Carbon Dioxide Column Data in the Mid-troposphere (2003–2015)

Fu, C. B.1,2  Dan, L.1*

1. Key Laboratory of Regional Climate and Environment Research for Temperate East Asia, Institute of Atmospheric Physics, Chinese Academy of Sciences, Beijing 100029, China;

2. Hainan Institute of Meteorological Science, Haikou 570203, China

 

Abstract: The rise in the concentration of greenhouse gases induced by human activities is the major reason for global warming. Based on Atmospheric Infrared Sounder (ARIS)–retrieved CO2 column data in the mid-troposphere during 2003–2015, the spatiotemporal change in CO2 was analyzed using ground-based observations as the validation data. The results show a high-concentration belt distributed along 30°N–60°N in the Northern Hemisphere, while low values occur mainly in the lower latitudes of (15°S–15°N, 140°W–100°E). There is agreement between the ground-based observations and the AIRS satellite data, and the annual rate of increase is approximately 1.926 mL/(m3·a). The datasets include: (1) the global CO2 column in the mid-troposphere during 2003–2015; (2) the annual growth rate of CO2; and (3) a comparison between the ground-based observations and AIRS-retrieved data. The datasets are stored in. xlsx and .tif format, and the volume is 292 KB (246 KB for one compressed file). The results have been published in Vol. 61, No. 11 of the Chinese Journal of Geophysics.

Keywords: CO2; satellite remote sensing; globe; Chinese Journal of Geophysics

1 Introduction

The global economy and population has been increasing since the industrial revolution, and the overuse of fossil fuels has since caused a considerable increase in the CO2 concentration[1–2]. The global climate, ecosystem and economy have been affected by these enhanced greenhouse gases[3–4]. Consequently, it is of importance to detect the variation in the CO2 concentration—for the development of effective emissions reduction policies by governments; for an in-depth understanding of the global carbon cycle; and for the identification of carbon sinks and sources. Here, the average growth rate of global Atmospheric Infrared Sounder (AIRS)–retrieved CO2 data from NASA’s Aqua satellite, as well as an intercomparison with observed data from five atmospheric background stations, are presented from 2003 to 2015. The datasets provide a solid basis for analysis of the heterogeneity and growth rate of CO2 over different regions of the global troposphere.

2 Metadata of Dataset

The title, authors, geography, duration, temporal resolution, spatial resolution, data composition, publication and sharing service platform, and data sharing policy are given in Table 1 for the “Global mid-tropospheric carbon dioxide concentration dataset (20032015)”[5].

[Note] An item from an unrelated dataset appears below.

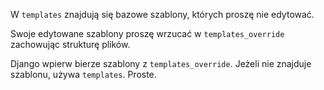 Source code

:W `templates` znajdują się bazowe szablony, których proszę nie edytować.

Swoje edytowane szablony proszę wrzucać w `templates_override` zachowując strukturę plików.

Django wpierw bierze szablony z `templates_override`. Jeżeli nie znajduje szablonu, używa `templates`. Proste.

Table 1  Metadata summary of the “Global mid-tropospheric carbon dioxide concentration dataset (20032015)”

Item

Description

Dataset full name

Global mid-tropospheric carbon dioxide concentration dataset (20032015)

Dataset short name

GlobalTropoCO2_2003–2015

Authors

Fu, C. B. B-8133-2019, Hainan Institute of Meteorological Science, hnfuchuanbo@163.com

Dan, L. D-4834-2018, Key Laboratory of Regional Climate and Environment Research for Temperate East Asia, Institute of Atmospheric Physics, Chinese Academy of Sciences, danli@tea.ac.cn

Geographical region

Global

Year

19612015

Temporal resolution

Annual mean during 2003–2015; Monthly change during 2003–2015

Spatial resolution

2° (latitude) × 2.5° (longitude)

Data format

.xlsx, .tif

Data size

292 KB

Data files

The data consist of one Excel file in a directory. The Excel file has three sheets: (1) Global CO2 column concentration in the mid-troposphere during 2003–2015; (2) Annual mean growth rate of CO2 during 2003–2015; (3) Intercomparison between ground-based observations and AIRS-retrieved data. The Excel file volume is 204KB, and the two .tif files are 87.8 KB

Foundations

Ministry of Science and Technology of P. R. China (2016YFA0602501); National Natural Science Foundation of China (41630532, 41275082)

Data publisher

Global Change Research Data Publishing & Repository, http://www.geodoi.ac.cn

Address

No. 11A, Datun Road, Chaoyang District, Beijing 100101, China

Data sharing policy

Data from the Global Change Research Data Publishing & Repository includes metadata, datasets (data products), and publications (in this case, in the Journal of Global Change Data & Discovery). Data sharing policy includes: (1) Data are openly available and can be free downloaded via the Internet; (2) End users are encouraged to use Data subject to citation; (3) Users, who are by definition also value-added service providers, are welcome to redistribute Data subject to written permission from the GCdataPR Editorial Office and the issuance of a Data redistribution license, and; (4) If Data are used to compile new datasets, the ‘ten percent principal’ should be followed such that Data records utilized should not surpass 10% of the new dataset contents, while sources should be clearly noted in suitable places in the new dataset[6]

3 Data Production Method

3.1 Data Source

The CO2 concentration in the mid-troposphere was downloaded from NASA. The satellite Aqua was launched in May 2002 and operates in a near polar sun-synchronous orbit, and its mission is to observe the global water and energy cycle, climate change trend, and response of the climate system to the increase in greenhouse gases[7]. The infrared remote sensor AIRS is carried onboard Aqua, and has 2,378 channels to detect outgoing radiation at 8.8–15.5 μm, 6.2–8.2 μm, and 3.75–4.58 μm. It retrieves the global daily CO2 concentration, including the concentration over land, ocean and polar regions[8]. AIRS CO2 is retrieved using the Vanishing Partial Derivative method[9], and the spatial resolution at the sub-satellite point is 90 km × 90 km, covering 90°N60°S. The third-level product is a grid average from the second standard data, with a spatial resolution of 2° (latitude) × 2.5° (longitude). Version 5 of the third-level monthly mean CO2 data was used, having been downloaded from the official website of NASA (https://airs.jpl.nasa.gov). The CO2 concentration data from five background stations were downloaded from WMO WDCGG (http://gaw.kishou.go.jp/­wdc­gg/wdcgg.html). The background stations are Mauna Loa, Waliguan, Niwot Ridge, Son­nblick and Summit, and the observation method and quality control procedures can be found in Zhao et al.[10].

3.2 Algorithm Principle

Based on relevant work[1112], the dataset was achieved by the following calculation: the 13 years’ (n = 13) annual averages were calculated from the global monthly 2° (latitude) × 2.5° (longitude) CO2 concentration data. The annual mean was implemented at each grid cell across the globe (2003–2015), and the result can be found in Tab. 1 of the data directory in .xlsx format.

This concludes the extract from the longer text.